------ INPUT DATA

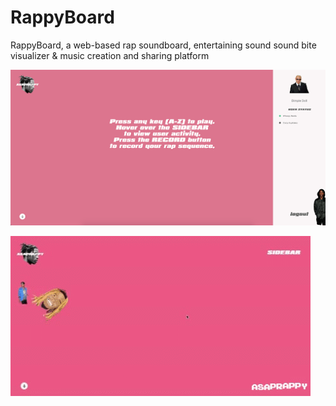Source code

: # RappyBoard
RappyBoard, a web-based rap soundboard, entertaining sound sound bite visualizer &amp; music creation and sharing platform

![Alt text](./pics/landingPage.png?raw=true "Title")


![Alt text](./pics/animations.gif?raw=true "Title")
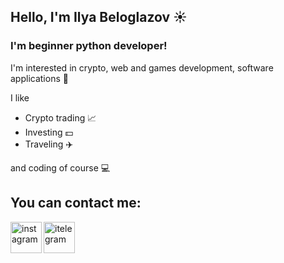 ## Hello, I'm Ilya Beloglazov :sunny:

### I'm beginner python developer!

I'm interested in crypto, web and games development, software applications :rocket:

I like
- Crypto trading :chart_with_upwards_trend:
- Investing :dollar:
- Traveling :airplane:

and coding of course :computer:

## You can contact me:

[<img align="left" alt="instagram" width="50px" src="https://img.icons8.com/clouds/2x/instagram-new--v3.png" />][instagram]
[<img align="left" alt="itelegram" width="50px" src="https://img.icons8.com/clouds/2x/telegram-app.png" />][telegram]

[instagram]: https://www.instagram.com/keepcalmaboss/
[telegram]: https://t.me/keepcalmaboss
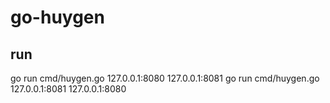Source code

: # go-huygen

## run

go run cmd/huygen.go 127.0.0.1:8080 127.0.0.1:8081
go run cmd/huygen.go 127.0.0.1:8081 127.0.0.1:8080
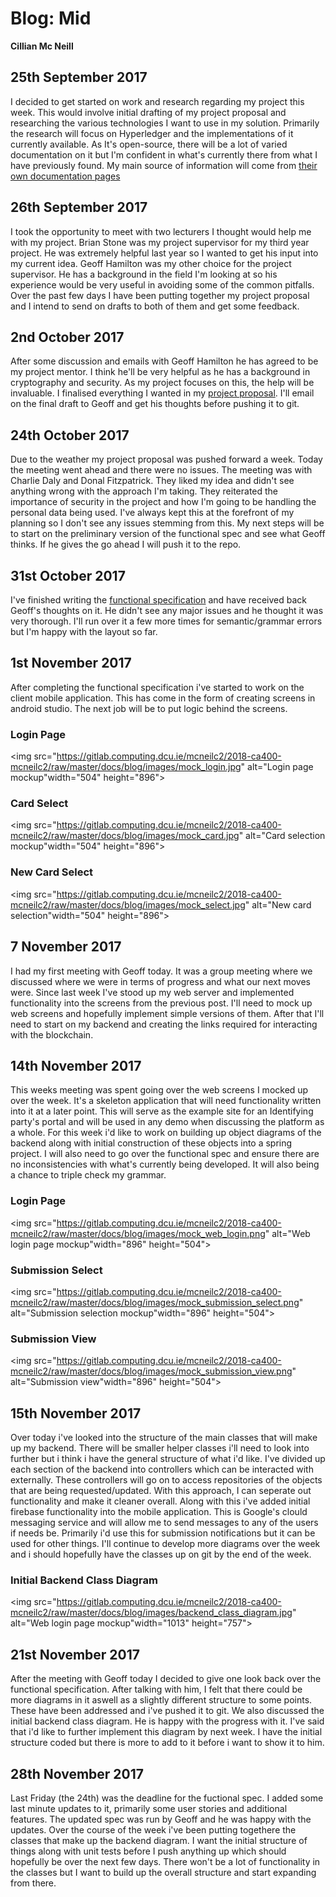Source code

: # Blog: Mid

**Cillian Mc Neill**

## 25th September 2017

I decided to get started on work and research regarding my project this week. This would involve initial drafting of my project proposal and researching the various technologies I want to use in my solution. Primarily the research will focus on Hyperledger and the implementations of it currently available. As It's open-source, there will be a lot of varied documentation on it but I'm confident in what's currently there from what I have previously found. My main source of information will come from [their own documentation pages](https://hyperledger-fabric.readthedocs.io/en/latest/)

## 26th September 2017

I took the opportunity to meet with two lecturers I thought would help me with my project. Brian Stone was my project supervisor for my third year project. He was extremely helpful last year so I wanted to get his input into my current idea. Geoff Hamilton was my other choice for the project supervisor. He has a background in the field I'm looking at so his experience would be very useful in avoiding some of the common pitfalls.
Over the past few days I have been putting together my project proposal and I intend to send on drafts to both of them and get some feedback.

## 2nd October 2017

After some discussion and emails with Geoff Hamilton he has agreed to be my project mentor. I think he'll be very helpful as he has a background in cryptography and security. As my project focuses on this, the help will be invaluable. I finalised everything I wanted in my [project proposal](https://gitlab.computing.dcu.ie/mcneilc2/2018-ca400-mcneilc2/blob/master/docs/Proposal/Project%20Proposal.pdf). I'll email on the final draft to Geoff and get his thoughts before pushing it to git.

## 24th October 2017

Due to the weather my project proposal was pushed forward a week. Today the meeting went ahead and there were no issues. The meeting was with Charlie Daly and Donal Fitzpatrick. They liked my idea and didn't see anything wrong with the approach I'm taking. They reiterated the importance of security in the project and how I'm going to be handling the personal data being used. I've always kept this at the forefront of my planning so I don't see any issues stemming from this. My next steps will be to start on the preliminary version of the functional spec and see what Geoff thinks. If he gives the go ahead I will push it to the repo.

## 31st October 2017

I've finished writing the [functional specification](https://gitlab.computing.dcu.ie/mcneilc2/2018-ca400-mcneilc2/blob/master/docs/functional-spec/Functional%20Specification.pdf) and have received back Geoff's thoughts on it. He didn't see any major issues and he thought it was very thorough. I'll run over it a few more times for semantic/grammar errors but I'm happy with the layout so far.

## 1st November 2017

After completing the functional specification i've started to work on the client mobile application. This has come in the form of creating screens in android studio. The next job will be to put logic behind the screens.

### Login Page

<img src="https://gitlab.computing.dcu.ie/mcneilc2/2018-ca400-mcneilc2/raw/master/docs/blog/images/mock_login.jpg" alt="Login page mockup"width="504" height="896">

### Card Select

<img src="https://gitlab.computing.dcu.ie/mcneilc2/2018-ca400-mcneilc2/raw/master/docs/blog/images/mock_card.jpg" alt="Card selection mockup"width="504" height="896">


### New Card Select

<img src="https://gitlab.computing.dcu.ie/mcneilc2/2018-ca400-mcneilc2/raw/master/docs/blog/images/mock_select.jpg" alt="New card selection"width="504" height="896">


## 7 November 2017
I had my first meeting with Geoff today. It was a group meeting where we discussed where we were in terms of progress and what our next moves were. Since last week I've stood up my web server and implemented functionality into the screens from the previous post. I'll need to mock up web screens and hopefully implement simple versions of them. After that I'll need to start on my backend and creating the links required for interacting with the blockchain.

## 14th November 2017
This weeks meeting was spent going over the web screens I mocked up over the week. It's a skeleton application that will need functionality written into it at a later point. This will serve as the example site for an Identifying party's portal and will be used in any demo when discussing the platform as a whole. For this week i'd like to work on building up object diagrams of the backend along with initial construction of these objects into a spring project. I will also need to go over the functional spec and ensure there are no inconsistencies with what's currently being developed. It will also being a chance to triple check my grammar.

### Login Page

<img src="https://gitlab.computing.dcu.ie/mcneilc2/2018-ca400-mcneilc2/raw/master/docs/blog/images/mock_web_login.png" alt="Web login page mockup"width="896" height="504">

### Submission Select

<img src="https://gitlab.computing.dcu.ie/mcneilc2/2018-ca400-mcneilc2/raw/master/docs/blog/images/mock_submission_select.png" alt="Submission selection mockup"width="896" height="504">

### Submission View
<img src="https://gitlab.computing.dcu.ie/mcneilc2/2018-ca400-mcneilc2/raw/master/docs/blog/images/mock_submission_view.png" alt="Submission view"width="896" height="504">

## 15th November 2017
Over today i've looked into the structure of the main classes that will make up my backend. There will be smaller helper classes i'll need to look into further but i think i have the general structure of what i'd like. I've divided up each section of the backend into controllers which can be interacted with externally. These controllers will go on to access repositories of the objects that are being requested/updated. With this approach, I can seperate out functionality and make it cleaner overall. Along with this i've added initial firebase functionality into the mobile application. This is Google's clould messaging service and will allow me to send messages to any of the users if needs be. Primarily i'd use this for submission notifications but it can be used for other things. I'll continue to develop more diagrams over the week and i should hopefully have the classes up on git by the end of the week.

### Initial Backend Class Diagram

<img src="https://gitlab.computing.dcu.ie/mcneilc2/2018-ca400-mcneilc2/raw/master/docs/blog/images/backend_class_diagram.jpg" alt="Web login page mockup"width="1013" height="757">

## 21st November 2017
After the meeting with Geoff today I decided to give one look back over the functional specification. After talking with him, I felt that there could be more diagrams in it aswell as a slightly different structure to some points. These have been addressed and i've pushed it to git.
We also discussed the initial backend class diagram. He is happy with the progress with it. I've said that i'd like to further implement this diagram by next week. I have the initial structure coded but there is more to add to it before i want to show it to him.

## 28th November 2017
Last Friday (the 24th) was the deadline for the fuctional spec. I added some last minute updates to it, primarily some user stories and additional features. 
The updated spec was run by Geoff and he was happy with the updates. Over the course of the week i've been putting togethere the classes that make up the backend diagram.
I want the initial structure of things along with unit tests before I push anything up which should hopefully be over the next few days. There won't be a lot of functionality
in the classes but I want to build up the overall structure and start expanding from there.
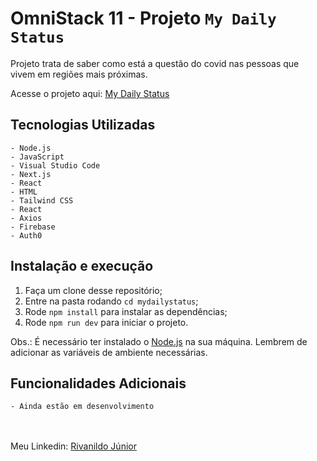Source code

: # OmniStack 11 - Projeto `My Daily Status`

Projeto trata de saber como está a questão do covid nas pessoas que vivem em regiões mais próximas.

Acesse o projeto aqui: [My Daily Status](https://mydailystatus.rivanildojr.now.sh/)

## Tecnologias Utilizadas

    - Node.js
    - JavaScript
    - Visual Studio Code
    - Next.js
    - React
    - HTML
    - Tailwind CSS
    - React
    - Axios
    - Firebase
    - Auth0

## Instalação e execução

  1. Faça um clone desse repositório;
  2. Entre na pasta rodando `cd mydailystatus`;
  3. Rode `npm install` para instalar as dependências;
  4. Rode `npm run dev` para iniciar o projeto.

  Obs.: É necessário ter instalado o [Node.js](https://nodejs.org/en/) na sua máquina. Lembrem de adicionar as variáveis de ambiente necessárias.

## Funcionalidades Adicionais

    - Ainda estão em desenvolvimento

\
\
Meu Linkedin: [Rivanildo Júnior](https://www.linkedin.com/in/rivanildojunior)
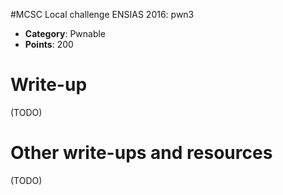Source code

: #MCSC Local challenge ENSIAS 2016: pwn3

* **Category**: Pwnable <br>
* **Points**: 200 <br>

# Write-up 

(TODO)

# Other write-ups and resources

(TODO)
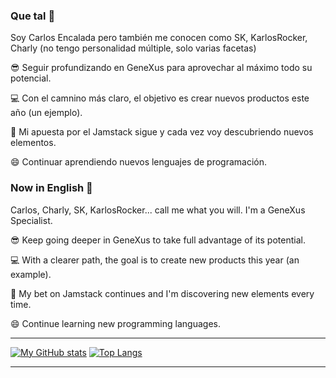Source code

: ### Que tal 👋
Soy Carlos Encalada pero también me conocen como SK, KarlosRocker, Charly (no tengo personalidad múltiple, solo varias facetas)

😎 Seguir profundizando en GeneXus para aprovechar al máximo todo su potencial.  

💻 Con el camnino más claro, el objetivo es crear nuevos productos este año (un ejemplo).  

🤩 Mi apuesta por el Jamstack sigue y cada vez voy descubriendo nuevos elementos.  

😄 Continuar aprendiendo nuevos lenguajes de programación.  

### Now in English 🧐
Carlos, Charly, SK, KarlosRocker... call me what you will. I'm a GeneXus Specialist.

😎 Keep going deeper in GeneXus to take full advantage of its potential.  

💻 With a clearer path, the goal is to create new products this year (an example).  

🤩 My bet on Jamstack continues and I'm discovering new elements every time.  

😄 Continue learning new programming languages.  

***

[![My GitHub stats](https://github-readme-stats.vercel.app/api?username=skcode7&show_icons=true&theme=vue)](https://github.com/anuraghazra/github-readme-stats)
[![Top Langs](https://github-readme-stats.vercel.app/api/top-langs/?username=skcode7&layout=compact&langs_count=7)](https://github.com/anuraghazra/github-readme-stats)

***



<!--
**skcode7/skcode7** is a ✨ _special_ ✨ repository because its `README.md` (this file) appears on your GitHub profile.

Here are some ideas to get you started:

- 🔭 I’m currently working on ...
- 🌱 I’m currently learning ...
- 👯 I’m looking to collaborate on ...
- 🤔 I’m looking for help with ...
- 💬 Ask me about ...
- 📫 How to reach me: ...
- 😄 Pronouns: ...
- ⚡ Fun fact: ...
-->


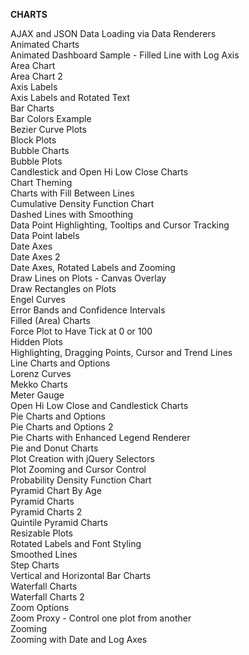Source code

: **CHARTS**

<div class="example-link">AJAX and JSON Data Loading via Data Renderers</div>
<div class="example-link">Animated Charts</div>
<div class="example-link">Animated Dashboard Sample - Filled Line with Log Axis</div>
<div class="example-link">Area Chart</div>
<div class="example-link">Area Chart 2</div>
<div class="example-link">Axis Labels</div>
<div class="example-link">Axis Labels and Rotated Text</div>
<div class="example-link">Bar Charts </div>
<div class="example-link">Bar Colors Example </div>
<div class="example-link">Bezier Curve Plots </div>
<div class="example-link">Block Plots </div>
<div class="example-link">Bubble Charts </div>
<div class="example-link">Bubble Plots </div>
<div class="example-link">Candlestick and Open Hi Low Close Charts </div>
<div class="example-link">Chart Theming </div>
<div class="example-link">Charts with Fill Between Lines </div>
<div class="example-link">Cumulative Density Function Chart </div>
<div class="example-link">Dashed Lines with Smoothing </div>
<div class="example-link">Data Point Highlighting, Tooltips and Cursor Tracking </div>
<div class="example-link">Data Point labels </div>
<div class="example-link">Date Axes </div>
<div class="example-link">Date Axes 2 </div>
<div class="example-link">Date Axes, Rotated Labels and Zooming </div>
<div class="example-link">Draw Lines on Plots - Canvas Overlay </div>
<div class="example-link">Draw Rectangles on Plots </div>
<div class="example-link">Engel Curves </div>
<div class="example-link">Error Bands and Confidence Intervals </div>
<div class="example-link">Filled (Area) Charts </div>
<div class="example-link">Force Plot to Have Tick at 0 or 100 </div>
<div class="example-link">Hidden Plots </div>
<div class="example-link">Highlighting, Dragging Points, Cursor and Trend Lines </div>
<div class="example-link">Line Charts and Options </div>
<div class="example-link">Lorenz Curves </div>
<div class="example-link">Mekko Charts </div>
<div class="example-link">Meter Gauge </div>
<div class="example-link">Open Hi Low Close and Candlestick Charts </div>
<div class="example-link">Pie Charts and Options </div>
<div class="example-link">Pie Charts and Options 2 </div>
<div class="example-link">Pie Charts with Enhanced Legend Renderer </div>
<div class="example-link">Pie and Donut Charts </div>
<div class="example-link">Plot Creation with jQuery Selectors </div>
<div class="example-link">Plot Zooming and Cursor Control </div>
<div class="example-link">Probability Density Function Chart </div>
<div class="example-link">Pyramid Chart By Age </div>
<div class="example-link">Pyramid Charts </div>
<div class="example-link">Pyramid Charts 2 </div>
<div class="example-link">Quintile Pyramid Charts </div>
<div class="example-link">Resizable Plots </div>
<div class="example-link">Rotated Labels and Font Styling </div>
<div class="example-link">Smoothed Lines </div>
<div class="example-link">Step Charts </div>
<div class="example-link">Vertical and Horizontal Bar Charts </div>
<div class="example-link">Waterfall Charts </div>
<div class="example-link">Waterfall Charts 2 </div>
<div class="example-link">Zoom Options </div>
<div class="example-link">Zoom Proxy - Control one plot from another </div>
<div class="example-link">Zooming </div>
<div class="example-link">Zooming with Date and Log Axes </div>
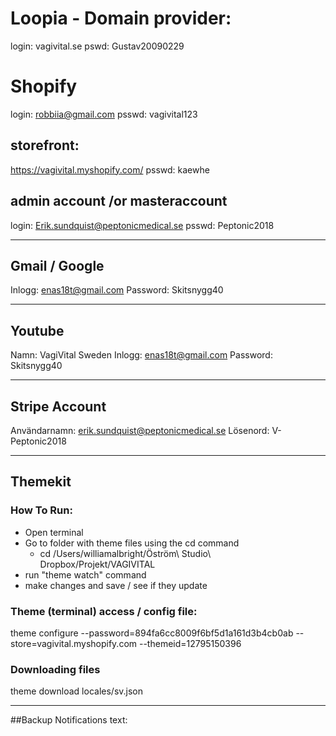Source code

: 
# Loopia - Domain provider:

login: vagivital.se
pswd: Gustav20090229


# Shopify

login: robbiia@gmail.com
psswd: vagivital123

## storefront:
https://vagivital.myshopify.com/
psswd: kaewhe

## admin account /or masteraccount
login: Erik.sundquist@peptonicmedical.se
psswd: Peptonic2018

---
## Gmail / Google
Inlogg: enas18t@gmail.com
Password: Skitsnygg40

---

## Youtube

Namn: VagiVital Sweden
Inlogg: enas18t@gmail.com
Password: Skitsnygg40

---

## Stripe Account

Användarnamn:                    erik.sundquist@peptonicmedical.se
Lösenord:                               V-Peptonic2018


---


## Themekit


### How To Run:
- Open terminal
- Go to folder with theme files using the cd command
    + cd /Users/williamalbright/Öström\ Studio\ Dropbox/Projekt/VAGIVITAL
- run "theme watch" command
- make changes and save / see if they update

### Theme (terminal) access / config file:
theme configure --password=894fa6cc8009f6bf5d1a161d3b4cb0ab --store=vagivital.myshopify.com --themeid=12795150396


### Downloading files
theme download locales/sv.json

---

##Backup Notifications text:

------------

### PROBLEM STATEMENT
The answer should consist of all lines from the records above that hold the word "terminal".

### RESPONSE
- Open terminal
### Theme (terminal) access / config file:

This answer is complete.